それにしても凄い汗かいたんだ。スエットが湿っぽい。着がえた方がいいな。

体を起こすとグラッと、目の前がゆがむ。

相当酷かったみたいだ。


何とかゆっくりとベッドから抜け出し、ふらつく体を壁に付いた手で支えながら、着替えを取りに納戸の取っ手に手をかけ扉を開けた。


「確かもう一着スエットがあったはずなんだが」

いつも置いてある場所を探したが、スエットは見つからなかった。


「あれぇ、おかしいなぁ」確かあったはずなんだが……。
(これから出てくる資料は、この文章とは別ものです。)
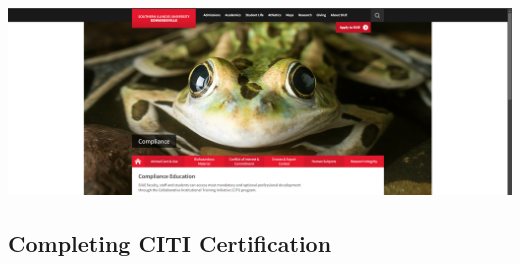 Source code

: \documentclass[
]{book}
\begin{document}
\href{https://www.siue.edu/compliance/training/}{\includegraphics[width=1\linewidth,height=\textheight,keepaspectratio]{images/compliance-education.png}}

\subsection*{Completing CITI Certification}\label{completing-citi-certification}
\end{document}
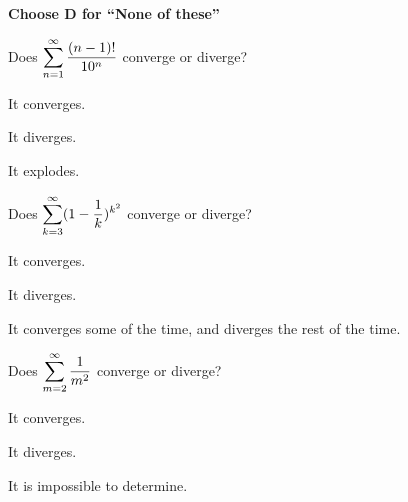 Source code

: \documentclass[12pt]{exam}
\newcommand{\ds}{\ensuremath{\displaystyle}}
\newcommand{\<}{\langle}
\renewcommand{\>}{\rangle}
\begin{document}
\begin{center}
\end{center}
\vspace{0.1in}

\vspace{12pt}

\textbf{Choose D for ``None of these''}

\begin{questions}\setcounter{question}{38}

\question
Does \(\ds\sum_{n=1}^\infty\frac{(n-1)!}{10^n}\) converge or
diverge?
\begin{choices}
\item It converges.
\item It diverges.
\item It explodes.
\end{choices}

\question
Does \(\ds\sum_{k=3}^\infty(1-\frac{1}{k})^{k^2}\) converge or
diverge?
\begin{choices}
\item It converges.
\item It diverges.
\item It converges some of the time, and diverges the rest of the time.
\end{choices}

\question
Does \(\ds\sum_{m=2}^\infty\frac{1}{m^2}\) converge or
diverge?
\begin{choices}
\item It converges.
\item It diverges.
\item It is impossible to determine.
\end{choices}

\end{questions}
\end{document}
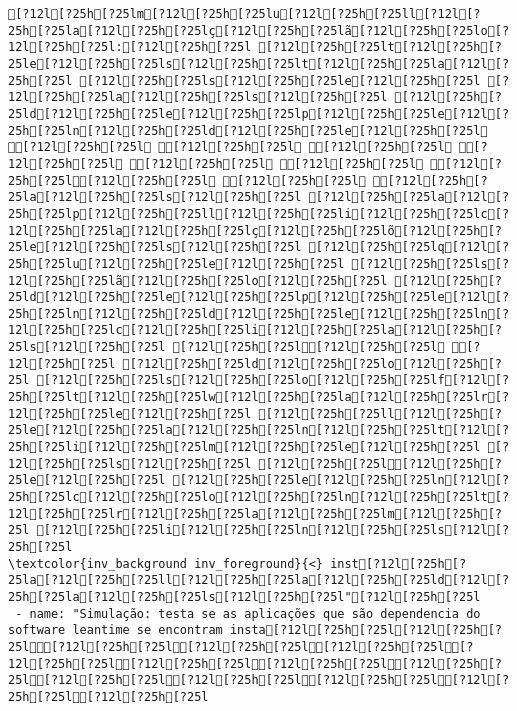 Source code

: \documentclass{scrartcl}
\begin{document}
\begin{Verbatim}
[?12l[?25h[?25lm[?12l[?25h[?25lu[?12l[?25h[?25ll[?12l[?25h[?25la[?12l[?25h[?25lç[?12l[?25h[?25lã[?12l[?25h[?25lo[?12l[?25h[?25l:[?12l[?25h[?25l [?12l[?25h[?25lt[?12l[?25h[?25le[?12l[?25h[?25ls[?12l[?25h[?25lt[?12l[?25h[?25la[?12l[?25h[?25l [?12l[?25h[?25ls[?12l[?25h[?25le[?12l[?25h[?25l [?12l[?25h[?25la[?12l[?25h[?25ls[?12l[?25h[?25l [?12l[?25h[?25ld[?12l[?25h[?25le[?12l[?25h[?25lp[?12l[?25h[?25le[?12l[?25h[?25ln[?12l[?25h[?25ld[?12l[?25h[?25le[?12l[?25h[?25l [?12l[?25h[?25l [?12l[?25h[?25l [?12l[?25h[?25l [?12l[?25h[?25l [?12l[?25h[?25l [?12l[?25h[?25l [?12l[?25h[?25l[?12l[?25h[?25l [?12l[?25h[?25l [?12l[?25h[?25la[?12l[?25h[?25ls[?12l[?25h[?25l [?12l[?25h[?25la[?12l[?25h[?25lp[?12l[?25h[?25ll[?12l[?25h[?25li[?12l[?25h[?25lc[?12l[?25h[?25la[?12l[?25h[?25lç[?12l[?25h[?25lõ[?12l[?25h[?25le[?12l[?25h[?25ls[?12l[?25h[?25l [?12l[?25h[?25lq[?12l[?25h[?25lu[?12l[?25h[?25le[?12l[?25h[?25l [?12l[?25h[?25ls[?12l[?25h[?25lã[?12l[?25h[?25lo[?12l[?25h[?25l [?12l[?25h[?25ld[?12l[?25h[?25le[?12l[?25h[?25lp[?12l[?25h[?25le[?12l[?25h[?25ln[?12l[?25h[?25ld[?12l[?25h[?25le[?12l[?25h[?25ln[?12l[?25h[?25lc[?12l[?25h[?25li[?12l[?25h[?25la[?12l[?25h[?25ls[?12l[?25h[?25l [?12l[?25h[?25l[?12l[?25h[?25l [?12l[?25h[?25l [?12l[?25h[?25ld[?12l[?25h[?25lo[?12l[?25h[?25l [?12l[?25h[?25ls[?12l[?25h[?25lo[?12l[?25h[?25lf[?12l[?25h[?25lt[?12l[?25h[?25lw[?12l[?25h[?25la[?12l[?25h[?25lr[?12l[?25h[?25le[?12l[?25h[?25l [?12l[?25h[?25ll[?12l[?25h[?25le[?12l[?25h[?25la[?12l[?25h[?25ln[?12l[?25h[?25lt[?12l[?25h[?25li[?12l[?25h[?25lm[?12l[?25h[?25le[?12l[?25h[?25l [?12l[?25h[?25ls[?12l[?25h[?25l [?12l[?25h[?25l[?12l[?25h[?25le[?12l[?25h[?25l [?12l[?25h[?25le[?12l[?25h[?25ln[?12l[?25h[?25lc[?12l[?25h[?25lo[?12l[?25h[?25ln[?12l[?25h[?25lt[?12l[?25h[?25lr[?12l[?25h[?25la[?12l[?25h[?25lm[?12l[?25h[?25l [?12l[?25h[?25li[?12l[?25h[?25ln[?12l[?25h[?25ls[?12l[?25h[?25l
\textcolor{inv_background inv_foreground}{<} inst[?12l[?25h[?25la[?12l[?25h[?25ll[?12l[?25h[?25la[?12l[?25h[?25ld[?12l[?25h[?25la[?12l[?25h[?25ls[?12l[?25h[?25l"[?12l[?25h[?25l
 - name: "Simulação: testa se as aplicações que são dependencia do software leantime se encontram insta[?12l[?25h[?25l[?12l[?25h[?25l[?12l[?25h[?25l[?12l[?25h[?25l[?12l[?25h[?25l[?12l[?25h[?25l[?12l[?25h[?25l[?12l[?25h[?25l[?12l[?25h[?25l[?12l[?25h[?25l[?12l[?25h[?25l[?12l[?25h[?25l[?12l[?25h[?25l[?12l[?25h[?25l

\end{Verbatim}
\end{document}
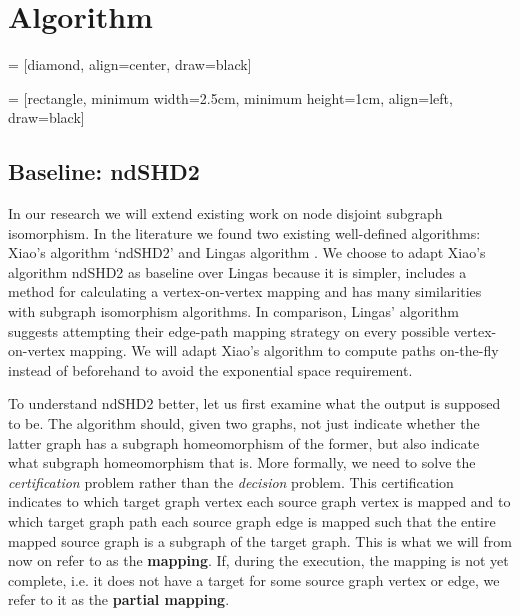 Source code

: \chapter{Algorithm}
\label{chapter:algorithm}

 = [diamond, align=center, draw=black]

 = [rectangle, minimum width=2.5cm, minimum height=1cm, align=left, draw=black]


\section{Baseline: ndSHD2}
In our research we will extend existing work on node disjoint subgraph isomorphism. In the literature we found two existing well-defined algorithms: Xiao's algorithm `ndSHD2' \cite{XIAONODEDISJOINT} and Lingas algorithm \cite{LINGAS2009464}. We choose to adapt Xiao's algorithm ndSHD2 as baseline over Lingas because it is simpler, includes a method for calculating a vertex-on-vertex mapping and has many similarities with subgraph isomorphism algorithms. In comparison, Lingas' algorithm suggests attempting their edge-path mapping strategy on every possible vertex-on-vertex mapping. We will adapt Xiao's algorithm to compute paths on-the-fly instead of beforehand to avoid the exponential space requirement.

To understand ndSHD2 better, let us first examine what the output is supposed to be. The algorithm should, given two graphs, not just indicate whether the latter graph has a subgraph homeomorphism of the former, but also indicate what subgraph homeomorphism that is. More formally, we need to solve the \textit{certification} problem rather than the \textit{decision} problem. This certification indicates to which target graph vertex each source graph vertex is mapped and to which target graph path each source graph edge is mapped such that the entire mapped source graph is a subgraph of the target graph. This is what we will from now on refer to as the \textbf{mapping}. If, during the execution, the mapping is not yet complete, i.e. it does not have a target for some source graph vertex or edge, we refer to it as the \textbf{partial mapping}.

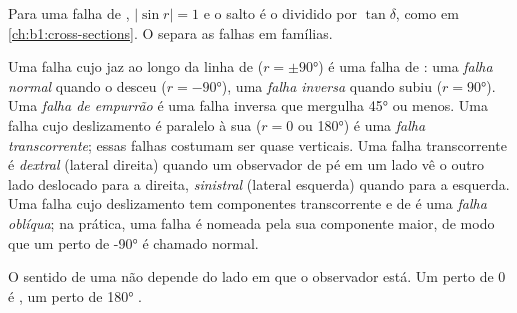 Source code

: Para uma falha de , $|\sin r| = 1$ e o salto é o  dividido por $\tan\delta$, como em \cref{ch:b1:cross-sections}. O  separa as falhas em famílias.

\begin{definition}\label{def:b1:faults-folds-fabrics:fault-types}
Uma falha cujo  jaz ao longo da linha de  ($r = \pm\ang{90}$) é uma falha de : uma \emph{falha normal} quando o  desceu ($r = \ang{-90}$), uma \emph{falha inversa} quando subiu ($r = \ang{90}$). Uma \emph{falha de empurrão} é uma falha inversa que mergulha \ang{45} ou menos. Uma falha cujo deslizamento é paralelo à sua  ($r = 0$ ou \ang{180}) é uma \emph{falha transcorrente}; essas falhas costumam ser quase verticais. Uma falha transcorrente é \emph{dextral} (lateral direita) quando um observador de pé em um lado vê o outro lado deslocado para a direita, \emph{sinistral} (lateral esquerda) quando para a esquerda. Uma falha cujo deslizamento tem componentes transcorrente e de  é uma \emph{falha oblíqua}; na prática, uma falha é nomeada pela sua componente maior, de modo que um  perto de \ang{-90} é chamado normal.
\end{definition}

\begin{proposition}\label{prop:b1:faults-folds-fabrics:sense}
O sentido de uma  não depende do lado em que o observador está. Um  perto de $0$ é , um  perto de \ang{180} .
\end{proposition}

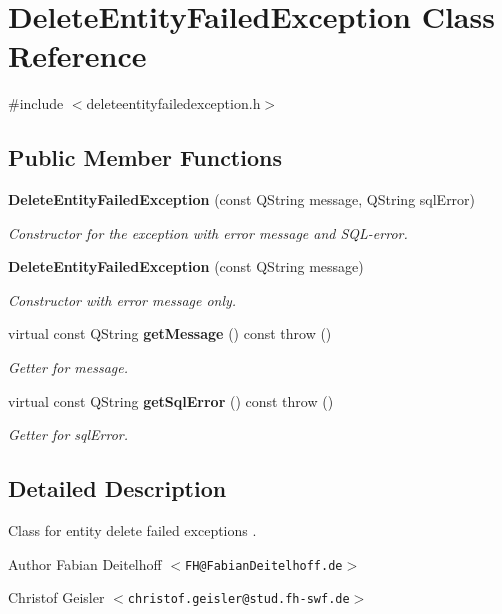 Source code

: \section{\-Delete\-Entity\-Failed\-Exception \-Class \-Reference}
\label{db/d17/classDeleteEntityFailedException}


{\ttfamily \#include $<$deleteentityfailedexception.\-h$>$}

\subsection*{\-Public \-Member \-Functions}
\begin{DoxyCompactItemize}
\item 
{\bf \-Delete\-Entity\-Failed\-Exception} (const \-Q\-String message, \-Q\-String sql\-Error)
\begin{DoxyCompactList}\small\item\em \-Constructor for the exception with error message and \-S\-Q\-L-\/error. \end{DoxyCompactList}\item 
{\bf \-Delete\-Entity\-Failed\-Exception} (const \-Q\-String message)
\begin{DoxyCompactList}\small\item\em \-Constructor with error message only. \end{DoxyCompactList}\item 
virtual const \-Q\-String {\bf get\-Message} () const   throw ()
\begin{DoxyCompactList}\small\item\em \-Getter for message. \end{DoxyCompactList}\item 
virtual const \-Q\-String {\bf get\-Sql\-Error} () const   throw ()
\begin{DoxyCompactList}\small\item\em \-Getter for sql\-Error. \end{DoxyCompactList}\end{DoxyCompactItemize}


\subsection{\-Detailed \-Description}
\-Class for entity delete failed exceptions .

\begin{DoxyAuthor}{\-Author}
\-Fabian \-Deitelhoff $<${\tt \-F\-H@\-Fabian\-Deitelhoff.\-de}$>$ 

\-Christof \-Geisler $<${\tt christof.\-geisler@stud.\-fh-\/swf.\-de}$>$ 
\end{DoxyAuthor}


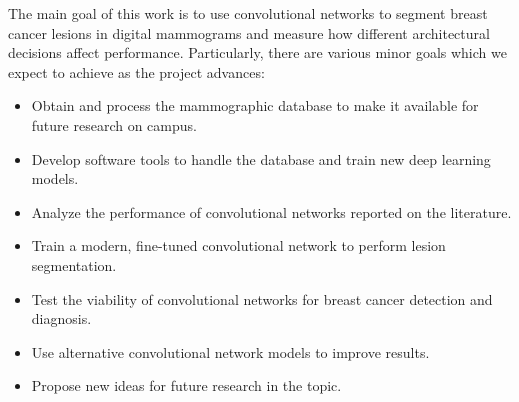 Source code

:The main goal of this work is to use convolutional networks to segment breast cancer lesions in digital mammograms and measure how different architectural decisions affect performance. %
Particularly, there are various minor goals which we expect to achieve as the project advances:
\begin{itemize}
	\item Obtain and process the mammographic database to make it available for future research on campus.
	\item Develop software tools to handle the database and train new deep learning models.
	\item Analyze the performance of convolutional networks reported on the literature.
	\item Train a modern, fine-tuned convolutional network to perform lesion segmentation.
	\item Test the viability of convolutional networks for breast cancer detection and diagnosis.
	\item Use alternative convolutional network models to improve results.
	\item Propose new ideas for future research in the topic.
\end{itemize}
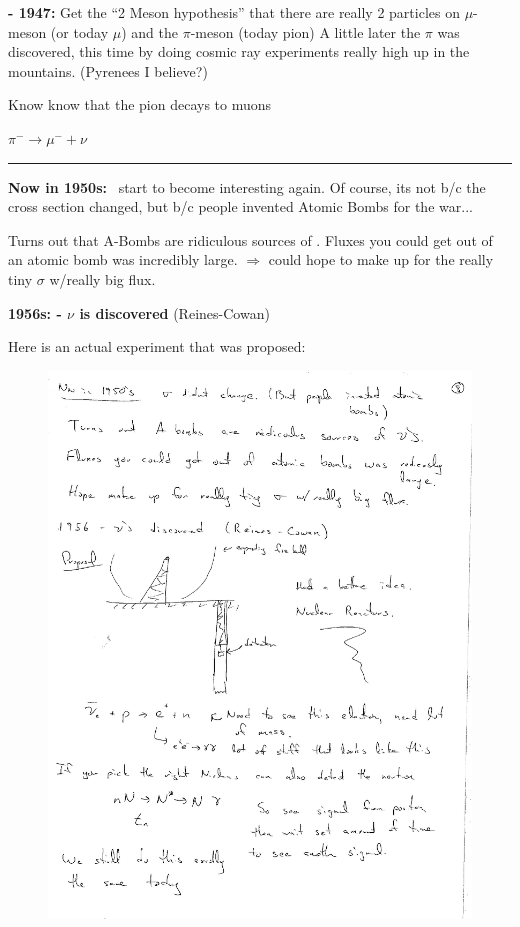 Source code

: {\textbf{- 1947:} Get the ``2 Meson  hypothesis'' that there are really 2 particles on $\mu$-meson (or today $\mu$) and the $\pi$-meson (today pion) 
A little later the $\pi$ was discovered, this time by doing cosmic ray experiments really high up in the mountains. (Pyrenees I believe?)

Know know that the pion decays to muons

\bc
$\pi^- \rightarrow \mu^- + \nu$
\ec

\noindent\rule{\textwidth}{1pt}

\textbf{Now in 1950s:} 
\nus\ start to become interesting again. 
Of course, its not b/c the cross section changed, but b/c people invented Atomic Bombs for the war...

Turns out that A-Bombs are ridiculous sources of \nus. 
Fluxes you could get out of an atomic bomb was incredibly large. 
$\Rightarrow$ could hope to make up for the really tiny $\sigma$ w/really big flux. 


\textbf{1956s: - $\nu$ is discovered}  (Reines-Cowan) 

Here is an actual experiment that was proposed: 

\begin{figure}[h!]
\centering
\includegraphics[width=1.0\textwidth]{./ABomb.pdf}
\end{figure}

}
ふと、またベッドの方に目をやると、病院から処方される薬袋が目に付いた。


俺、病院に行ったのか?

記憶にねぇんだけど……。


そう言えば、彼女は……? 呆れて帰っちまったんだろうな。いきなりこんな状態になっちまったんだし、面倒なことには関わりたくなんかねぇよな。


「ふぅ―」とベッドに腰かけて薬袋を手に取り

「マジで記憶にねぇな」


でも、こうして薬があるって言う事は、病院に言ったか医者に診てもらったてことだよな。俺が自発的に動いて行ける状態じゃねぇよな多分。じゃぁ……彼女が。それで落ち着いたところで帰っちまったて言う訳か。


まぁ仕方ねぇな。なんかわりぃ事してしまったな。


確か、白百合学園の、野木崎美愛のぎざきみあって言う名前だったよな。

でも、もう二度と会う事なんかねぇだろう。

偶然街中で会ったにしても、こっちから声なんかかけることは出来ねぇし。『援助交際』目的で出会った相手なんかと……。


その時だった。居間の方から「ふぅ―じかれだぁ!」と声が聞こえて来た。

「ん?」そして寝室のドアノブが動いた。


ドアが開くと、じっと俺を見つめるスエット姿の彼女がいて、その俺を見つめている彼女をじっと見つめる俺がいた。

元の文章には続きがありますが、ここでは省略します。